Testing For The Things That Actually Break
The tests I care about most are not only “does the endpoint return 200?” They are also:
- does the same request over the same snapshot return the same response?
- does a required historical snapshot quote against that snapshot or fail explicitly?
- does route ordering stay stable when two routes tie?
- does the API reject invalid fee, token, hop, and deadline controls?
- does the route cache behave as an optimization rather than a source of quote truth?

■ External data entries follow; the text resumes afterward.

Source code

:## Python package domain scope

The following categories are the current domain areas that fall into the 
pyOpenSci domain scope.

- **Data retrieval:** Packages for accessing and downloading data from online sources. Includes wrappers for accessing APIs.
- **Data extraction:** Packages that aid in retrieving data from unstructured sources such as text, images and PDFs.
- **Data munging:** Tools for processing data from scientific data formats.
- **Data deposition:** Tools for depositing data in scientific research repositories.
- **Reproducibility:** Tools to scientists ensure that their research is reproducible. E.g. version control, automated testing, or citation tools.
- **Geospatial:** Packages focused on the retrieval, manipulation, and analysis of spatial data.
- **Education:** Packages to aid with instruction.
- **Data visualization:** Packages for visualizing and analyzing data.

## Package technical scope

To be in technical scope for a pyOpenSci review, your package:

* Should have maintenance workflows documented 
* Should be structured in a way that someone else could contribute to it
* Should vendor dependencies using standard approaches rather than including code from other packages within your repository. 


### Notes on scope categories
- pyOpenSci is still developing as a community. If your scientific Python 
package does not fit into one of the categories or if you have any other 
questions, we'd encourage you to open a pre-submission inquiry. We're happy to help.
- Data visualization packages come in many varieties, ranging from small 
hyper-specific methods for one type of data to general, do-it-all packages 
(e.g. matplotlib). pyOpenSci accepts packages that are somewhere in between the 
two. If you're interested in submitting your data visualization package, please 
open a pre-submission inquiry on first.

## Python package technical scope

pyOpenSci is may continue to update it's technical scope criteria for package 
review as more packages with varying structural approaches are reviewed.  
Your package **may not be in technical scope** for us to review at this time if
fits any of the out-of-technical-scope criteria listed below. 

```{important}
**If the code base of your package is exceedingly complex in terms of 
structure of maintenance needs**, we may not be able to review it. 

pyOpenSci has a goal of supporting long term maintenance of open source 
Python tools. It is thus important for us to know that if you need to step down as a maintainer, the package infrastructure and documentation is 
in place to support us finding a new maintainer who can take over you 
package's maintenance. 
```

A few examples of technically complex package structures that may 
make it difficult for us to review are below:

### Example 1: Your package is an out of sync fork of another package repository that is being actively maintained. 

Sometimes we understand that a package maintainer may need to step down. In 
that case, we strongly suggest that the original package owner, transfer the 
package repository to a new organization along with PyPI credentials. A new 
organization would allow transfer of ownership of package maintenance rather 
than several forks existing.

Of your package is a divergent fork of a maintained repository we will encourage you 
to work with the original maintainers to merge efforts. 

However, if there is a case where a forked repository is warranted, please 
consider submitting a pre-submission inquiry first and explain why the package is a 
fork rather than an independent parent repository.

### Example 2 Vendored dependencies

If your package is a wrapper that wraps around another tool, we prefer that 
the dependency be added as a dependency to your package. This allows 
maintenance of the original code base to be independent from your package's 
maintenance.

- does the service report degraded discovery without hiding it?
Fixed snapshot fixtures are central to this. They let the test suite replay quote behavior without depending on live chain state.
What I Would Keep
The snapshot-first design is the part I would repeat. It gave the system a useful spine:
- discovery is responsible for building named state
- routing is responsible for deterministic candidate generation
- quote math is responsible for evaluating candidates
- the API is responsible for policy, identity, and diagnostics
That separation made the project easier to test and easier to reason about. It also created better vocabulary. When something changes, I can ask a precise question: did the snapshot change, did the request change, did policy change, or did the code change?
For a DeFi routing service, that question is worth designing around.